Fallstudien zeigen, wie belebend sich ein strukturierter Wartungszyklus auf Umsätze bei E-Commerce-Websites bezahlt machen kann. Der Betreiber einer realen Website konnte durch gezielte Pflegemaßnahmen seinen Umsatz um 140 Prozent steigern.
Am Anfang steht dabei erst einmal die Analyse. Werden die detaillierten Nutzerdaten, den Webserver-Logfiles, dem direkten Nutzerfeedback oder Studien entnommen, untersucht, so gelingt es die Kunden besser zu segmentieren. Eine Betrachtung der sogenannten Trampelpfade durch die Website, also der Sequenz der angeforderten Dokumente, ermöglicht zielgenaues Vorgehen zur Steigerung des Käuferanteils unter den Besuchern.

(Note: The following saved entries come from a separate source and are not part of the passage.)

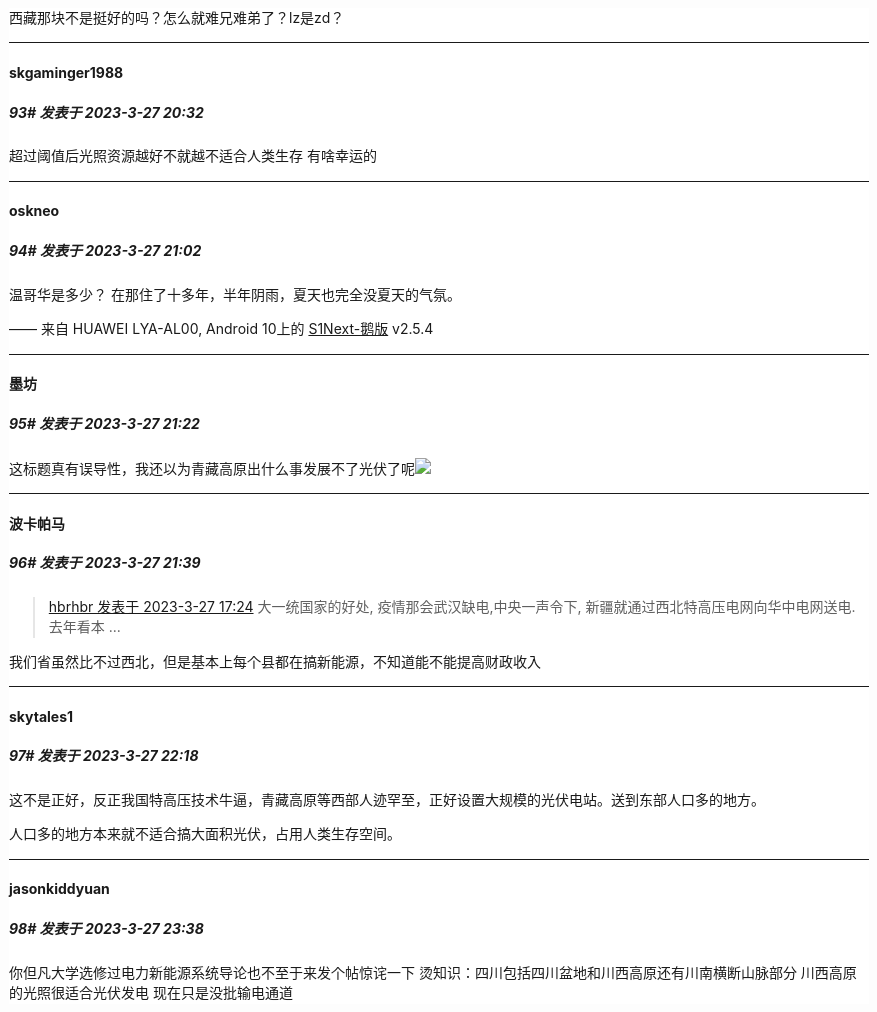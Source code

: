 西藏那块不是挺好的吗？怎么就难兄难弟了？lz是zd？


*****

####  skgaminger1988  
##### 93#       发表于 2023-3-27 20:32

超过阈值后光照资源越好不就越不适合人类生存 有啥幸运的


*****

####  oskneo  
##### 94#       发表于 2023-3-27 21:02

温哥华是多少？
在那住了十多年，半年阴雨，夏天也完全没夏天的气氛。

—— 来自 HUAWEI LYA-AL00, Android 10上的 [S1Next-鹅版](https://github.com/ykrank/S1-Next/releases) v2.5.4


*****

####  墨坊  
##### 95#       发表于 2023-3-27 21:22

这标题真有误导性，我还以为青藏高原出什么事发展不了光伏了呢<img src="https://static.saraba1st.com/image/smiley/face2017/003.png" referrerpolicy="no-referrer">


*****

####  波卡帕马  
##### 96#       发表于 2023-3-27 21:39

<blockquote><a href="httphttps://bbs.saraba1st.com/2b/forum.php?mod=redirect&amp;goto=findpost&amp;pid=60242481&amp;ptid=2125954" target="_blank">hbrhbr 发表于 2023-3-27 17:24</a>
 大一统国家的好处, 疫情那会武汉缺电,中央一声令下, 新疆就通过西北特高压电网向华中电网送电. 去年看本 ...</blockquote>
我们省虽然比不过西北，但是基本上每个县都在搞新能源，不知道能不能提高财政收入


*****

####  skytales1  
##### 97#       发表于 2023-3-27 22:18

这不是正好，反正我国特高压技术牛逼，青藏高原等西部人迹罕至，正好设置大规模的光伏电站。送到东部人口多的地方。

人口多的地方本来就不适合搞大面积光伏，占用人类生存空间。


*****

####  jasonkiddyuan  
##### 98#       发表于 2023-3-27 23:38

你但凡大学选修过电力新能源系统导论也不至于来发个帖惊诧一下 
烫知识：四川包括四川盆地和川西高原还有川南横断山脉部分
川西高原的光照很适合光伏发电 现在只是没批输电通道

Prinzipiell lässt die regelmäßige Analyse des Besucherverhaltens noch ganz andere Informationen gewinnen, die zu einer wesentlichen Umsatzsteigerung durch kommerzielle Websites führen können und sollten. Sie sei damit dringend ans Herz gelegt. Dazu ist nicht einmal Datawarehousing erforderlich, oft stechen die wertvollsten Datenmuster sofort ins Auge.
Zugegeben, der Pflegeaufwand stellt sich damit als weitaus größerer Kostenfaktor dar, als es die Neuerstellung der Website jemals werden konnte. Dabei wird gerade erst hier über Erfolg oder Nicht-Erfolg des Online-Auftritts entschieden. Das macht daher eine ehrliche Beantwortung der Frage nach den Gesamtkosten und eine exakte Planung von Aufwendungen und Erfüllung von Zielvorgaben schon zu Beginn eines kommerziellen Webprojekts unumgänglich.